The Road to Huntsville
Frustratingly lightweight tale of a woman who falls for a death row inmate
This article is from 2016.
Why is it that certain women fall in love with prisoners on death row? With men who are sometimes multiple rapists or serial killers, often travelling thousands of miles to marry them behind bars? Is it – a theory Stephanie Ridings contemptuously dismisses in her appealing, engaging show – because these men represent the ultimate alpha male, who will protect and provide for them? Or is it – a suggestion that seems more plausible – simply because they think they can save them?

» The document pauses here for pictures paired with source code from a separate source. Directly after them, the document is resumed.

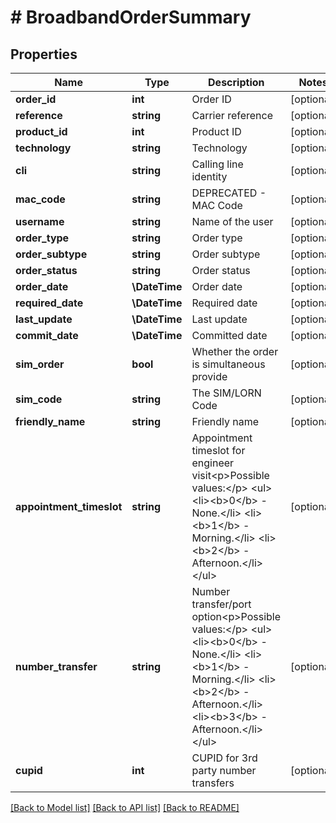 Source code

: # # BroadbandOrderSummary

## Properties

Name | Type | Description | Notes
------------ | ------------- | ------------- | -------------
**order_id** | **int** | Order ID | [optional]
**reference** | **string** | Carrier reference | [optional]
**product_id** | **int** | Product ID | [optional]
**technology** | **string** | Technology | [optional]
**cli** | **string** | Calling line identity | [optional]
**mac_code** | **string** | DEPRECATED - MAC Code | [optional]
**username** | **string** | Name of the user | [optional]
**order_type** | **string** | Order type | [optional]
**order_subtype** | **string** | Order subtype | [optional]
**order_status** | **string** | Order status | [optional]
**order_date** | **\DateTime** | Order date | [optional]
**required_date** | **\DateTime** | Required date | [optional]
**last_update** | **\DateTime** | Last update | [optional]
**commit_date** | **\DateTime** | Committed date | [optional]
**sim_order** | **bool** | Whether the order is simultaneous provide | [optional]
**sim_code** | **string** | The SIM/LORN Code | [optional]
**friendly_name** | **string** | Friendly name | [optional]
**appointment_timeslot** | **string** | Appointment timeslot for engineer visit&lt;p&gt;Possible values:&lt;/p&gt;  &lt;ul&gt;  &lt;li&gt;&lt;b&gt;0&lt;/b&gt; - None.&lt;/li&gt;  &lt;li&gt;&lt;b&gt;1&lt;/b&gt; - Morning.&lt;/li&gt;  &lt;li&gt;&lt;b&gt;2&lt;/b&gt; - Afternoon.&lt;/li&gt;  &lt;/ul&gt; | [optional]
**number_transfer** | **string** | Number transfer/port option&lt;p&gt;Possible values:&lt;/p&gt;  &lt;ul&gt;  &lt;li&gt;&lt;b&gt;0&lt;/b&gt; - None.&lt;/li&gt;  &lt;li&gt;&lt;b&gt;1&lt;/b&gt; - Morning.&lt;/li&gt;  &lt;li&gt;&lt;b&gt;2&lt;/b&gt; - Afternoon.&lt;/li&gt;  &lt;li&gt;&lt;b&gt;3&lt;/b&gt; - Afternoon.&lt;/li&gt;  &lt;/ul&gt; | [optional]
**cupid** | **int** | CUPID for 3rd party number transfers | [optional]

[[Back to Model list]](../../README.md#models) [[Back to API list]](../../README.md#endpoints) [[Back to README]](../../README.md)
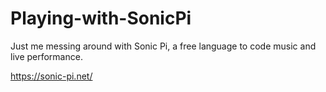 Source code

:# Playing-with-SonicPi
Just me messing around with Sonic Pi, a free language to code music and live performance.

https://sonic-pi.net/
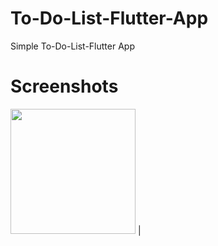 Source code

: # To-Do-List-Flutter-App
Simple To-Do-List-Flutter App

# Screenshots
<img src="https://www.mediafire.com/convkey/c327/ccjb17rbrm14rehzg.jpg" width="200px"> |
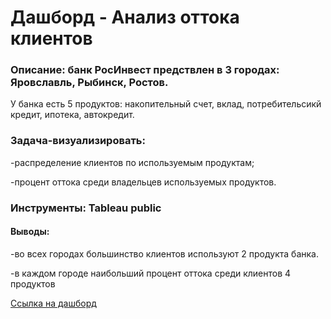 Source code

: # Дашборд - Анализ оттока клиентов

### Описание: банк РосИнвест предствлен в 3 городах: Яровславль, Рыбинск, Ростов. 
У банка есть 5 продуктов: накопительный счет, вклад, потребительсикй кредит, ипотека, автокредит.

### Задача-визуализировать: 
-распределение клиентов по используемым продуктам;

-процент оттока среди владельцев используемых продуктов.

### Инструменты: Tableau public 
#### Выводы:
-во всех городах большинство клиентов используют 2 продукта банка.

-в каждом городе наибольший процент оттока среди клиентов 4 продуктов

[Ссылка на дашборд](https://public.tableau.com/views/_16851168206370/Sheet1?:language=en-US&publish=yes&:display_count=n&:origin=viz_share_link)

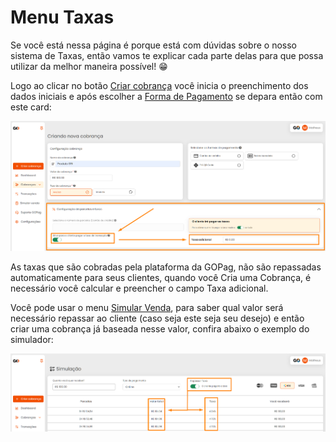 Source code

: # Menu Taxas

Se você está nessa página é porque está com dúvidas sobre o nosso sistema de Taxas, então vamos te explicar cada parte delas para que possa utilizar da melhor maneira possível! 😁

Logo ao clicar no botão [Criar cobrança](https://docs.gopag.com.br/criar_cobranca) você inicia o preenchimento dos dados iniciais e após escolher a [Forma de Pagamento](https://docs.gopag.com.br/criar_cobranca/formas_pagamento) se depara então com este card:

![taxas_card_configuracao_parcelas_e_taxas](/assets/prints/taxas_card_configuracao_parcelas_e_taxas.png)

As taxas que são cobradas pela plataforma da GOPag, não são repassadas automaticamente para seus clientes, quando você Cria uma Cobrança, é necessário você calcular e preencher o campo Taxa adicional.

Você pode usar o menu [Simular Venda](https://docs.gopag.com.br/simular_venda), para saber qual valor será necessário repassar ao cliente (caso seja este seja seu desejo) e então criar uma cobrança já baseada nesse valor, confira abaixo o exemplo do simulador:

![taxas_card_simulacao_venda](/assets/prints/taxas_card_simulacao_venda.png)

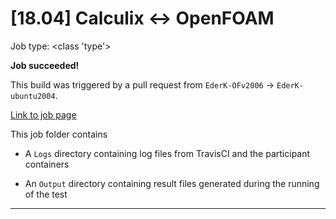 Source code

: # [18.04] Calculix <-> OpenFOAM

Job type: <class 'type'>



**Job succeeded!**



This build was triggered by a pull request from `EderK-OFv2006` → `EderK-ubuntu2004`.



[Link to job page]({[job_link]})


This job folder contains
- A `Logs` directory containing log files from TravisCI and the participant containers

- An `Output` directory containing result files generated during the running of the test


---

Sadly, none of those questions are answered, or even properly addressed, in the frustratingly lightweight The Road to Huntsville. Indeed, the show's first-person tale of a woman researching the subject for a theatre piece, then inadvertently finding herself in too deep, suggests that it's simply because she's too dippy to realise the implications of what she's doing.
It's doubly frustrating because the show's theatrical practicalities – its inventive staging, slick pacing, gradually unfolding structure, as well as Ridings' oblivious protagonist – are well-nigh faultless. There's so much potential in it – especially in lining up her unwitting death-row tryst against her failing relationship with an implausibly long-suffering boyfriend. But aside from its lurid tales and shocking statistics on state killings, the show needs its issues brought far more strongly to the surface if it's to convey much of real substance.
Summerhall, 560 1581, until 28 Aug (not 15, 22), 8.45pm, £10 (£8).